Brasil conquista primeiro Oscar com “Ainda Estou Aqui” e Academia troca Nanda Torres pela jovem Mikey Madison
Foto: Walter Salles © Kevin Winter/Getty Images North America
Por Maria do Rosário Caetano
O Brasil conquistou, pela primeira vez em sua história, um Oscar para uma produção genuinamente brasileira. “Ainda Estou Aqui”, de Walter Salles, foi eleito o melhor filme internacional. O prêmio foi entregue pela atriz espanhola Penélope Cruz a um Walter Salles emocionado, que usou óculos, sinalizando que leria um discurso, mas acabou falando de improviso.
“Obrigado, em nome do cinema brasileiro!”, começou o cineasta. “Estou tão honrado em receber este prêmio em meio a um grupo extraordinário de cineastas. Este prêmio vai para uma mulher que, após perda sofrida diante de um regime autoritário, decidiu não se curvar e resistir. O nome dela é Eunice Paiva”. E finalizou: “Dedico também às duas mulheres extraordinárias que deram vida a ela – Fernanda Torres e Fernanda Montenegro”.

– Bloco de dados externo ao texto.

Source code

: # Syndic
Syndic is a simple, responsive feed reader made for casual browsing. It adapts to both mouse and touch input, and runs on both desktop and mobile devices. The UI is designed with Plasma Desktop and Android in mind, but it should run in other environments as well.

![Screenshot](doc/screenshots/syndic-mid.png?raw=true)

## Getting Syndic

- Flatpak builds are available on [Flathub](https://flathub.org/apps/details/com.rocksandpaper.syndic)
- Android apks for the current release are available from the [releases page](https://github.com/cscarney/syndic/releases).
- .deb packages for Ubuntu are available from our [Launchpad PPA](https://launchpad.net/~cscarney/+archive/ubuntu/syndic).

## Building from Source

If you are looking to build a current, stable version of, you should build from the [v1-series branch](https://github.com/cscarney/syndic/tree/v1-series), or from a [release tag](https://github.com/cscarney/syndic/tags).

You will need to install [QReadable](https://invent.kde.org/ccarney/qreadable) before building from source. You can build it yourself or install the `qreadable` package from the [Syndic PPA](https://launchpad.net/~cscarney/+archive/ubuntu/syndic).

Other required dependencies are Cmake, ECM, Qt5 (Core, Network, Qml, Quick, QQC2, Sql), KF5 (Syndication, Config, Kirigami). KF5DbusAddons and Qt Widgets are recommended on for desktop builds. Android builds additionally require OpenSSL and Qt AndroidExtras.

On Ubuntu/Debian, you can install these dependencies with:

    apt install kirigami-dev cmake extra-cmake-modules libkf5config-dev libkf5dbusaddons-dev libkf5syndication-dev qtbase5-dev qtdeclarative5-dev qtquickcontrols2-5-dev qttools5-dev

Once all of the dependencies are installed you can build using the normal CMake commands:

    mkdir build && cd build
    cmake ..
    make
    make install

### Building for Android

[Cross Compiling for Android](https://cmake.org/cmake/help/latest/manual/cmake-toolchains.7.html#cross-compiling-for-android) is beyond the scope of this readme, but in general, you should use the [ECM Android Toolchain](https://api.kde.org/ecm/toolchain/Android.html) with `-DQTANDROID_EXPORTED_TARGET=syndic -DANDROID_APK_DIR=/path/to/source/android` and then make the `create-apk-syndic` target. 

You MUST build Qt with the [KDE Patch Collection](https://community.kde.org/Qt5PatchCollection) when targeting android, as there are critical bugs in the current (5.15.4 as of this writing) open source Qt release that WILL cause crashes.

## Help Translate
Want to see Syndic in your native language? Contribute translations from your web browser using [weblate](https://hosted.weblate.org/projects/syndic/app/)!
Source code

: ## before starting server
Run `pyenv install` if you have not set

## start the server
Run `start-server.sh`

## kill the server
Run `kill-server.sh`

Outro Oscar, aguardadíssimo pelos brasileiros, o de melhor atriz para Fernanda Torres, não se concretizou. Mais uma vez, a Academia optou por uma atriz jovem e norte-americana. Repetiu-se o que se passara 26 anos atrás, quando a também jovem Gwyneth Paltrow derrotou a experiente Fernanda Montenegro, a escrevinhadora de cartas de “Central do Brasil”. Fernandona fôra reconhecida com um Urso de Prata em Berlim, por seu notável desempenho. E o filme ganhara o Urso de Ouro, prêmio máximo do festival alemão.
Dessa vez, esperava-se que a Academia reparasse o mal passo de décadas atrás, reconhecendo Fernanda Torres, de 59 anos, notável como protagonista de “Ainda Estou Aqui”. Se assim agisse, estaria premiando, simbolicamente, Fernanda Montenegro, de 95 anos. Afinal, ela dá vida, em participação especial, a Eunice Paiva, vista em seus anos derradeiros e tomada pelo esquecimento trazido pelo mal de Alzheimer.
Não há nenhum ufanismo em defender o trabalho de Nanda Torres como digno do Oscar. Ela, realmente, constrói sua protagonista com paixão e contenção, entrega e sutileza. Qualidades que lhe renderam o Globo de Ouro. Mas a maioria dos votos foi destinada à jovem Mikey Madison, protagonista de “Anora”, comédia sobre trabalhadora do sexo que se envolve com o filho de um oligarca russo. O longa, uma produção independente norte-americana, ganhou cinco estatuetas – melhor filme, diretor, atriz, roteiro original e montagem.
Aliás, os filmes mais premiados da noite – “Anora”, de Sean Baker, e “O Brutalista”, de Brady Corbet —, assim como o do brasileiro Walter Salles —, são produções independentes, de orçamentos modestos, se comparados com os de “Duna – Parte 2” e “Wicked” (ambos na casa dos US$150 milhões). “O Brutalista” custou US$10 milhões, “Ainda Estou Aqui”, US$8 milhões (sem investimentos públicos) e “Anora”, US$6 milhões”.
Quem assegurou que “a campanha” de “Ainda Estou Aqui” teria custado uma fortuna à Sony Pictures, sua distribuidora internacional, encontrou em Walter Salles voz contrária e convicta. Ele fez questão de rejeitar, com sua costumeira e educada veemência, o termo “campanha”.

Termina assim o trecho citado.